*** Raw data ***

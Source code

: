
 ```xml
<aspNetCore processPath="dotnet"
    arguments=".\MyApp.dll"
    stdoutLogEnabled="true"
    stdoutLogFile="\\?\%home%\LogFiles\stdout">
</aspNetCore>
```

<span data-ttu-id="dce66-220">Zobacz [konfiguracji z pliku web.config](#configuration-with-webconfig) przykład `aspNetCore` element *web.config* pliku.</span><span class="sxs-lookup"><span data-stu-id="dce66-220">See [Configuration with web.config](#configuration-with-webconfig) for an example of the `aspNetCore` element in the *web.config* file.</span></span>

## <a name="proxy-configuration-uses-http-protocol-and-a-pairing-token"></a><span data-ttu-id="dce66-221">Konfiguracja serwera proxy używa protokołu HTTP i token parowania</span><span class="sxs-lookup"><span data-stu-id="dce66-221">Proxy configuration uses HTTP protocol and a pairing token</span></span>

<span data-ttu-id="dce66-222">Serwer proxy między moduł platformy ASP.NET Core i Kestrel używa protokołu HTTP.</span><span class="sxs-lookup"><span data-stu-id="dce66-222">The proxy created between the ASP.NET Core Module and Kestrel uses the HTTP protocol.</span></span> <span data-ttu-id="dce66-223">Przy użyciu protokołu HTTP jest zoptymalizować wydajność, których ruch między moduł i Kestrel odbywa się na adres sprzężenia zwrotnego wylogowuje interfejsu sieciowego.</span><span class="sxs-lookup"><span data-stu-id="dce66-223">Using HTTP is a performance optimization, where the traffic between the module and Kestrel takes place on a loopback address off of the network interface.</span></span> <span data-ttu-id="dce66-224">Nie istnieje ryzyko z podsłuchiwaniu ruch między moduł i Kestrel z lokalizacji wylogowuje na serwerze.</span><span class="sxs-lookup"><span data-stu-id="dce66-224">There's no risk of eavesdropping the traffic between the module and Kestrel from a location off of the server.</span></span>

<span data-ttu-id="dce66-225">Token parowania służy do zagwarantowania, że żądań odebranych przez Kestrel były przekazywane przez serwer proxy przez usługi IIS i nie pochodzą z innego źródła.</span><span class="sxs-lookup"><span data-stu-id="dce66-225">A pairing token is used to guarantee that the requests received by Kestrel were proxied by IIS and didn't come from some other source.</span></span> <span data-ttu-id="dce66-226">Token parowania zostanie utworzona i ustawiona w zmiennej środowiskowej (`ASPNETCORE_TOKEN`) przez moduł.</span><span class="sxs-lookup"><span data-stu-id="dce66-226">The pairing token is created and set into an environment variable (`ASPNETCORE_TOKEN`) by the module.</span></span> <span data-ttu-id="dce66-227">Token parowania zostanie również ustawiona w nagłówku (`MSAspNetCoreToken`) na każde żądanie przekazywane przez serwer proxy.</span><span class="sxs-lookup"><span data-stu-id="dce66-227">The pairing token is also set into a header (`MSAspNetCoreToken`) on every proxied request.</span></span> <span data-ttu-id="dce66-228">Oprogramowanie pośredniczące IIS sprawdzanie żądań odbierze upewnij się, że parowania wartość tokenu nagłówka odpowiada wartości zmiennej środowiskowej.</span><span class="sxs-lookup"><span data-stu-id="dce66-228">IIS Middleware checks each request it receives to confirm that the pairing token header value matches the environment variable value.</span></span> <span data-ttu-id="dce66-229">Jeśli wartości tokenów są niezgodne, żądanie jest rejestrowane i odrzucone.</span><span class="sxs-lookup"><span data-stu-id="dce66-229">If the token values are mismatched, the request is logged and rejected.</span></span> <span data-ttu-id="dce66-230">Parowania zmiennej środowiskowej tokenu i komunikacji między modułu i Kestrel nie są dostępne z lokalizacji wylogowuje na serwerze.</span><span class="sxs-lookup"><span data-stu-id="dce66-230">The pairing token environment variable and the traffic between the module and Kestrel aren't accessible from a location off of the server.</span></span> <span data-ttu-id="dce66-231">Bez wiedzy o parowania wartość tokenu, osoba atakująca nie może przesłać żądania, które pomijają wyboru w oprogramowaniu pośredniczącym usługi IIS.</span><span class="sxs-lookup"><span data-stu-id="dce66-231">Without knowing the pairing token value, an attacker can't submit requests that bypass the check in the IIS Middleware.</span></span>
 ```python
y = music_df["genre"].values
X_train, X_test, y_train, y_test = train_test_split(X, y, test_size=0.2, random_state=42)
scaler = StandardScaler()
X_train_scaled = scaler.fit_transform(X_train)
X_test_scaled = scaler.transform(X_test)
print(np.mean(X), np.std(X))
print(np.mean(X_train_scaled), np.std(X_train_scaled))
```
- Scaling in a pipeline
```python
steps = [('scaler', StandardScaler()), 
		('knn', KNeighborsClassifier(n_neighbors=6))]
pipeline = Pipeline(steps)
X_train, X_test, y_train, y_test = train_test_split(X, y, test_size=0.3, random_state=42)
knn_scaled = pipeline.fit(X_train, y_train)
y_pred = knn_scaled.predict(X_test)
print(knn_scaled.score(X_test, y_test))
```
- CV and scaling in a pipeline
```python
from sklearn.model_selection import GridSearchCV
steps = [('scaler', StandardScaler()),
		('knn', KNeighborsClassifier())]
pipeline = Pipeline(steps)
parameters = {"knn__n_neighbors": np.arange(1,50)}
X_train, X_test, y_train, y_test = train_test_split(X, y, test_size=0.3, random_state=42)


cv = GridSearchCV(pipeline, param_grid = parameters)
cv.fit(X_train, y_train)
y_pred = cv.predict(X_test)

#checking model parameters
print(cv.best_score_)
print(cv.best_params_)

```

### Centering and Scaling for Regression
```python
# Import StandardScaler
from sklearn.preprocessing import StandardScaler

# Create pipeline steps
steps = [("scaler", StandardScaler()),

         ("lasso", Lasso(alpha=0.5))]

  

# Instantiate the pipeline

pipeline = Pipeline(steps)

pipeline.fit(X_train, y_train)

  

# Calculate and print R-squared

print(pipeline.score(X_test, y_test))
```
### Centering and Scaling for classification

*** End of Raw data ***

§ **Aim of the exercise**: Your answer must be every line from the listing above that holds the string "uses".

§ **Response below**:
## <a name="proxy-configuration-uses-http-protocol-and-a-pairing-token"></a><span data-ttu-id="dce66-221">Konfiguracja serwera proxy używa protokołu HTTP i token parowania</span><span class="sxs-lookup"><span data-stu-id="dce66-221">Proxy configuration uses HTTP protocol and a pairing token</span></span>
<span data-ttu-id="dce66-222">Serwer proxy między moduł platformy ASP.NET Core i Kestrel używa protokołu HTTP.</span><span class="sxs-lookup"><span data-stu-id="dce66-222">The proxy created between the ASP.NET Core Module and Kestrel uses the HTTP protocol.</span></span> <span data-ttu-id="dce66-223">Przy użyciu protokołu HTTP jest zoptymalizować wydajność, których ruch między moduł i Kestrel odbywa się na adres sprzężenia zwrotnego wylogowuje interfejsu sieciowego.</span><span class="sxs-lookup"><span data-stu-id="dce66-223">Using HTTP is a performance optimization, where the traffic between the module and Kestrel takes place on a loopback address off of the network interface.</span></span> <span data-ttu-id="dce66-224">Nie istnieje ryzyko z podsłuchiwaniu ruch między moduł i Kestrel z lokalizacji wylogowuje na serwerze.</span><span class="sxs-lookup"><span data-stu-id="dce66-224">There's no risk of eavesdropping the traffic between the module and Kestrel from a location off of the server.</span></span>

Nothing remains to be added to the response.